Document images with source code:
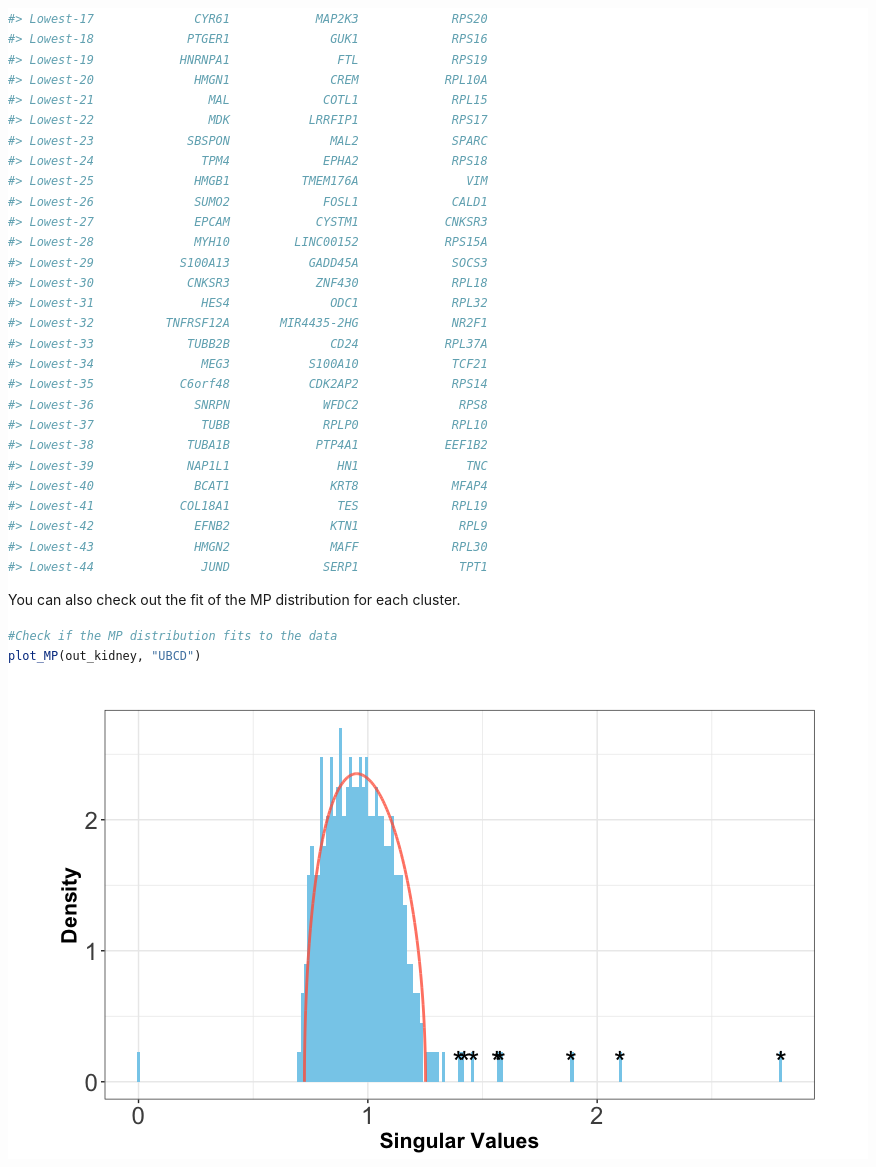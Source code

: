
 ``` r
#> Lowest-17              CYR61            MAP2K3             RPS20
#> Lowest-18             PTGER1              GUK1             RPS16
#> Lowest-19            HNRNPA1               FTL             RPS19
#> Lowest-20              HMGN1              CREM            RPL10A
#> Lowest-21                MAL             COTL1             RPL15
#> Lowest-22                MDK           LRRFIP1             RPS17
#> Lowest-23             SBSPON              MAL2             SPARC
#> Lowest-24               TPM4             EPHA2             RPS18
#> Lowest-25              HMGB1          TMEM176A               VIM
#> Lowest-26              SUMO2             FOSL1             CALD1
#> Lowest-27              EPCAM            CYSTM1            CNKSR3
#> Lowest-28              MYH10         LINC00152            RPS15A
#> Lowest-29            S100A13           GADD45A             SOCS3
#> Lowest-30             CNKSR3            ZNF430             RPL18
#> Lowest-31               HES4              ODC1             RPL32
#> Lowest-32          TNFRSF12A       MIR4435-2HG             NR2F1
#> Lowest-33             TUBB2B              CD24            RPL37A
#> Lowest-34               MEG3           S100A10             TCF21
#> Lowest-35            C6orf48           CDK2AP2             RPS14
#> Lowest-36              SNRPN             WFDC2              RPS8
#> Lowest-37               TUBB             RPLP0             RPL10
#> Lowest-38             TUBA1B            PTP4A1            EEF1B2
#> Lowest-39             NAP1L1               HN1               TNC
#> Lowest-40              BCAT1              KRT8             MFAP4
#> Lowest-41            COL18A1               TES             RPL19
#> Lowest-42              EFNB2              KTN1              RPL9
#> Lowest-43              HMGN2              MAFF             RPL30
#> Lowest-44               JUND             SERP1              TPT1
```

You can also check out the fit of the MP distribution for each cluster.

``` r
#Check if the MP distribution fits to the data
plot_MP(out_kidney, "UBCD")
```

<img src="Analysis_kidney_files/figure-markdown_github/unnamed-chunk-10-1.png" style="display: block; margin: auto;" />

About this task:
Read through the entries, then copy every line where the string "distribution" is found.

Reply to the exercise:
You can also check out the fit of the MP distribution for each cluster.
#Check if the MP distribution fits to the data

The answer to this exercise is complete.